Il motivo che ha provocato l’astensione -apertamente criticata da PD e M5S- è stato attribuito al mancato spostamento dell’orario del coprifuoco (dalle 22 alle 23), fortemente voluto e sponsorizzato dalla Lega. Draghi ha avuto un colloquio telefonico con il leader leghista, subito dopo il Cdm, per non deteriorare ulteriormente il dialogo tra le parti e per rassicurarlo sul fatto che un possibile cambio di orario del coprifuoco potrebbe avvenire attraverso un check di verifica verso la metà di maggio. Le rassicurazioni di Draghi però non sono bastate all’alleato di governo.
Attriti nella maggioranza
Nei giorni successivi il leader della Lega ha avviato una vasta campagna di propaganda a favore dello spostamento del coprifuoco; nei profili social e in ogni intervento pubblico non ha mai mancato occasione di pronunciarsi a favore del tema.
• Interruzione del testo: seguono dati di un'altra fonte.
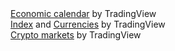 <!-- TradingView Widget BEGIN -->
<div class="tradingview-widget-container">
  <div class="tradingview-widget-container__widget"></div>
  <div class="tradingview-widget-copyright"><a href="https://www.tradingview.com/economic-calendar/" rel="noopener" target="_blank"><span class="blue-text">Economic calendar</span></a> by TradingView</div>
  <script type="text/javascript" src="https://s3.tradingview.com/external-embedding/embed-widget-events.js" async>
  {
  "colorTheme": "dark",
  "isTransparent": false,
  "width": "1000",
  "height": "620",
  "locale": "en",
  "importanceFilter": "0,1",
  "currencyFilter": "AUD,USD,CAD,EUR,FRF,DEM,ITL,JPY,MXN,NZD,ZAR,ESP,CHF,TRL,GBP"
}
  </script>
</div>
<!-- TradingView Widget END -->

<!-- TradingView Widget BEGIN -->
<div class="tradingview-widget-container">
  <div class="tradingview-widget-container__widget"></div>
  <div class="tradingview-widget-copyright"><a href="https://www.tradingview.com" rel="noopener" target="_blank"><span class="blue-text">Index</span></a> <span class="blue-text">and</span> <a href="https://www.tradingview.com" rel="noopener" target="_blank"><span class="blue-text">Currencies</span></a> by TradingView</div>
  <script type="text/javascript" src="https://s3.tradingview.com/external-embedding/embed-widget-market-overview.js" async>
  {
  "colorTheme": "dark",
  "dateRange": "12M",
  "showChart": true,
  "locale": "en",
  "largeChartUrl": "https://www.tradingview.com/chart/du3jmrVH/",
  "isTransparent": false,
  "showSymbolLogo": true,
  "showFloatingTooltip": false,
  "width": "1000",
  "height": "620",
  "plotLineColorGrowing": "rgba(73, 133, 231, 1)",
  "plotLineColorFalling": "rgba(73, 133, 231, 1)",
  "gridLineColor": "rgba(240, 243, 250, 0)",
  "scaleFontColor": "rgba(106, 109, 120, 1)",
  "belowLineFillColorGrowing": "rgba(41, 98, 255, 0)",
  "belowLineFillColorFalling": "rgba(41, 98, 255, 0)",
  "belowLineFillColorGrowingBottom": "rgba(41, 98, 255, 0)",
  "belowLineFillColorFallingBottom": "rgba(41, 98, 255, 0)",
  "symbolActiveColor": "rgba(41, 98, 255, 0.12)",
  "tabs": [
    {
      "title": "Index",
      "symbols": [
        {
          "s": "VANTAGE:SP500"
        },
        {
          "s": "CURRENCYCOM:US30"
        },
        {
          "s": "AMEX:SCHZ"
        },
        {
          "s": "AMEX:IAGG"
        },
        {
          "s": "NASDAQ:MCHI"
        }
      ]
    },
    {
      "title": "Currencies",
      "symbols": [
        {
          "s": "FX:AUDCAD"
        },
        {
          "s": "FX:AUDCHF"
        },
        {
          "s": "FX:AUDJPY"
        },
        {
          "s": "FX:AUDUSD"
        },
        {
          "s": "FX:CADCHF"
        },
        {
          "s": "FX:CADJPY"
        },
        {
          "s": "FX:EURAUD"
        },
        {
          "s": "FX:EURCAD"
        },
        {
          "s": "FX:EURCHF"
        },
        {
          "s": "FX:EURGBP"
        },
        {
          "s": "FX:EURJPY"
        },
        {
          "s": "FX:EURNZD"
        },
        {
          "s": "FX:EURUSD"
        },
        {
          "s": "FX:GBPAUD"
        },
        {
          "s": "FX:GBPCAD"
        },
        {
          "s": "FX:GBPCHF"
        },
        {
          "s": "FX:GBPJPY"
        },
        {
          "s": "FX:GBPUSD"
        },
        {
          "s": "FX:GBPNZD"
        },
        {
          "s": "FX:NZDCAD"
        },
        {
          "s": "FX:NZDCHF"
        },
        {
          "s": "FX:NZDJPY"
        },
        {
          "s": "FX:NZDUSD"
        },
        {
          "s": "FX:USDCAD"
        },
        {
          "s": "FX:USDCHF"
        },
        {
          "s": "FX:USDJPY"
        }
      ]
    },
    {
      "title": "Crypto",
      "symbols": [
        {
          "s": "CRYPTOCAP:BTC"
        },
        {
          "s": "CRYPTOCAP:ETH"
        },
        {
          "s": "CRYPTOCAP:BNB"
        },
        {
          "s": "CRYPTOCAP:LTC"
        },
        {
          "s": "CRYPTOCAP:UNI"
        },
        {
          "s": "CRYPTOCAP:TOTAL"
        },
        {
          "s": "CRYPTOCAP:TOTAL2"
        },
        {
          "s": "CRYPTOCAP:TOTAL3"
        },
        {
          "s": "CRYPTOCAP:TOTALDEFI"
        },
        {
          "s": "CRYPTOCAP:BTC.D"
        },
        {
          "s": "CRYPTOCAP:ETH.D"
        },
        {
          "s": "CRYPTOCAP:BNB.D"
        },
        {
          "s": "INDEX:BTCUSD"
        },
        {
          "s": "INDEX:ETHUSD"
        },
        {
          "s": "BINANCE:BNBUSDT"
        }
      ]
    }
  ]
}
  </script>
</div>
<!-- TradingView Widget END -->

<!-- TradingView Widget BEGIN -->
<div class="tradingview-widget-container">
  <div class="tradingview-widget-container__widget"></div>
  <div class="tradingview-widget-copyright"><a href="https://www.tradingview.com/markets/cryptocurrencies/prices-all/" rel="noopener" target="_blank"><span class="blue-text">Crypto markets</span></a> by TradingView</div>
  <script type="text/javascript" src="https://s3.tradingview.com/external-embedding/embed-widget-screener.js" async>
  {
  "width": 1000,
  "height": "620",
  "defaultColumn": "overview",
  "screener_type": "crypto_mkt",
  "displayCurrency": "USD",
  "colorTheme": "dark",
  "locale": "en",
  "largeChartUrl": "https://www.tradingview.com/chart/du3jmrVH/"
}
  </script>
</div>
<!-- TradingView Widget END -->
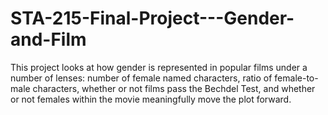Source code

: # STA-215-Final-Project---Gender-and-Film
This project looks at how gender is represented in popular films under a number of lenses: number of female named characters, ratio of female-to-male characters, whether or not films pass the Bechdel Test, and whether or not females within the movie meaningfully move the plot forward. 
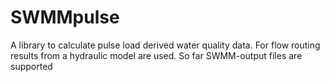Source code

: # SWMMpulse
 A library to calculate pulse load derived water quality data. For flow routing results from a hydraulic model are used. So far SWMM-output files are supported
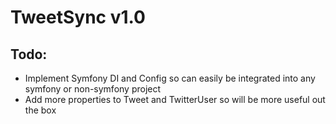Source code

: TweetSync v1.0
=======
Todo:
-----------
* Implement Symfony DI and Config so can easily be integrated into any symfony or non-symfony project
* Add more properties to Tweet and TwitterUser so will be more useful out the box
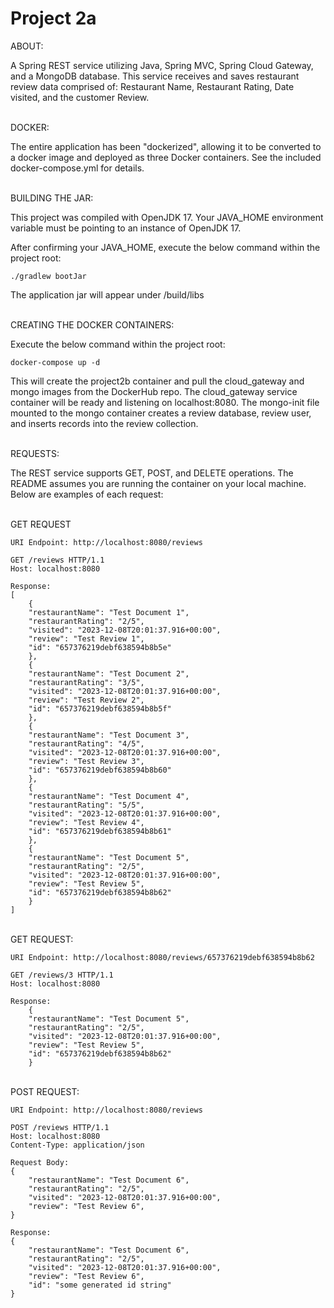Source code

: # Project 2a

ABOUT:

A Spring REST service utilizing Java, Spring MVC, Spring Cloud Gateway, and a MongoDB database.
This service receives and saves restaurant review data comprised of:
Restaurant Name, Restaurant Rating, Date visited, and the customer Review.


\
DOCKER:

The entire application has been "dockerized", allowing it to be converted to a docker image
and deployed as three Docker containers. See the included docker-compose.yml for details.

\
BUILDING THE JAR:

This project was compiled with OpenJDK 17. Your JAVA_HOME environment variable must be pointing to an instance
of OpenJDK 17.

After confirming your JAVA_HOME, execute the below command within the project root:

    ./gradlew bootJar

The application jar will appear under /build/libs

\
CREATING THE DOCKER CONTAINERS:

Execute the below command within the project root:

    docker-compose up -d

This will create the project2b container and pull the cloud_gateway and mongo images from the DockerHub repo. The 
cloud_gateway service container will be ready and listening on localhost:8080. The mongo-init file mounted to the mongo 
container creates a review database, review user, and inserts records into the review collection.


\
REQUESTS:

The REST service supports GET, POST, and DELETE operations. The README assumes you are running
the container on your local machine. Below are examples of each request:


\
GET REQUEST

    URI Endpoint: http://localhost:8080/reviews
    
    GET /reviews HTTP/1.1
    Host: localhost:8080
    
    Response:
    [
        {
        "restaurantName": "Test Document 1",
        "restaurantRating": "2/5",
        "visited": "2023-12-08T20:01:37.916+00:00",
        "review": "Test Review 1",
        "id": "657376219debf638594b8b5e"
        },
        {
        "restaurantName": "Test Document 2",
        "restaurantRating": "3/5",
        "visited": "2023-12-08T20:01:37.916+00:00",
        "review": "Test Review 2",
        "id": "657376219debf638594b8b5f"
        },
        {
        "restaurantName": "Test Document 3",
        "restaurantRating": "4/5",
        "visited": "2023-12-08T20:01:37.916+00:00",
        "review": "Test Review 3",
        "id": "657376219debf638594b8b60"
        },
        {
        "restaurantName": "Test Document 4",
        "restaurantRating": "5/5",
        "visited": "2023-12-08T20:01:37.916+00:00",
        "review": "Test Review 4",
        "id": "657376219debf638594b8b61"
        },
        {
        "restaurantName": "Test Document 5",
        "restaurantRating": "2/5",
        "visited": "2023-12-08T20:01:37.916+00:00",
        "review": "Test Review 5",
        "id": "657376219debf638594b8b62"
        }
    ]

\
GET REQUEST:

    URI Endpoint: http://localhost:8080/reviews/657376219debf638594b8b62
    
    GET /reviews/3 HTTP/1.1
    Host: localhost:8080
    
    Response:
        {
        "restaurantName": "Test Document 5",
        "restaurantRating": "2/5",
        "visited": "2023-12-08T20:01:37.916+00:00",
        "review": "Test Review 5",
        "id": "657376219debf638594b8b62"
        }

\
POST REQUEST:

    URI Endpoint: http://localhost:8080/reviews
    
    POST /reviews HTTP/1.1
    Host: localhost:8080
    Content-Type: application/json

    Request Body:
    {
        "restaurantName": "Test Document 6",
        "restaurantRating": "2/5",
        "visited": "2023-12-08T20:01:37.916+00:00",
        "review": "Test Review 6",
    }
    
    Response:
    {
        "restaurantName": "Test Document 6",
        "restaurantRating": "2/5",
        "visited": "2023-12-08T20:01:37.916+00:00",
        "review": "Test Review 6",
        "id": "some generated id string"
    }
È stata anche lanciata una petizione in cui si chiede ai cittadini di lasciare una firma per manifestare il proprio rifiuto all’attuale orario del coprifuoco.
La strategia adottata dalla Lega non è casuale: il tema del coprifuoco è stato individuato come l’argomento principale su cui portare avanti la propria propaganda, contando sul fatto che i cittadini vivono una situazione di insofferenza verso le restrizioni dell’orario.
L’iniziativa della raccolta firme è stata seguita da diverse accuse provenienti dalla maggioranza che sostiene il governo: in particolare il PD del nuovo segretario Enrico Letta, ha evidenziato come la Lega, nonostante sia un partito della maggioranza che sostiene Draghi, abbia attuato una campagna comunicativa contro una decisione dello stesso governo; lo stesso Letta ha invitato Salvini ad uscire dalla maggioranza ed evitare di adottare un ruolo, a suo dire, così “ondivago e ambiguo”. Invito prontamente rispedito al mittente dal leghista, intento a continuare a focalizzare la propria ricerca di consensi, seppur in continuo ribasso, attraverso il tema del coprifuoco.
Voci dall’opposizione
Anche Giorgia Meloni, leader dell’unico partito di rilievo dell’opposizione, Fratelli d’Italia (FDI),ha deciso di mettere al centro della propria attuale dialettica politica, la necessità di spostare o abolire il coprifuoco (la logica dietro tale decisione, secondo gli esperti, sarebbe quella di incanalare i consensi e i voti degli elettori di destra, delusi dall’entrata nel governo della Lega).
La strategia adottata da Meloni contro il coprifuoco è stata di natura istituzionale: il 27 aprile ha infatti depositato in Camera dei Deputati, un ordine del giorno per abolire la restrizione: la mozione è stata però bocciata con 233 voti contrari, 48 favorevoli e 8 astenuti.
Ciò in cui l’iniziativa di FDI non ha fallito è stato, invece, mettere in seria difficoltà il proprio alleato di centrodestra: Salvini, infatti, nonostante nelle piazze si dichiari contro il coprifuoco, all’interno del Parlamento non può che adottare un atteggiamento di maggior cautela, in modo da evitare strappi con la maggioranza e ritrovarsi di nuovo fuori dal governo (vedasi Papetee 2019).
Il coprifuoco è stato al centro di molti dibattiti divisivi, sia all’interno della maggioranza che all’interno della coalizione di centrodestra, che ha visto una crescita costante nei sondaggi del partito di Meloni a discapito proprio di Salvini, il quale si è ritrovato stretto fra due fronti (sia a destra che a sinistra) critici verso il suo operato degli ultimi giorni.
Ad oggi l’unica cosa certa, su tale argomento, è la conferma delle 22 come orario limite per tornare all’interno della propria abitazione, almeno fino a metà maggio quando il check di verifica confermerà o meno la possibilità di uno spostamento di orario. La campagna di propaganda nel frattempo prosegue, acquisendo col tempo sempre più motivazioni di base politica, piuttosto che scientifica.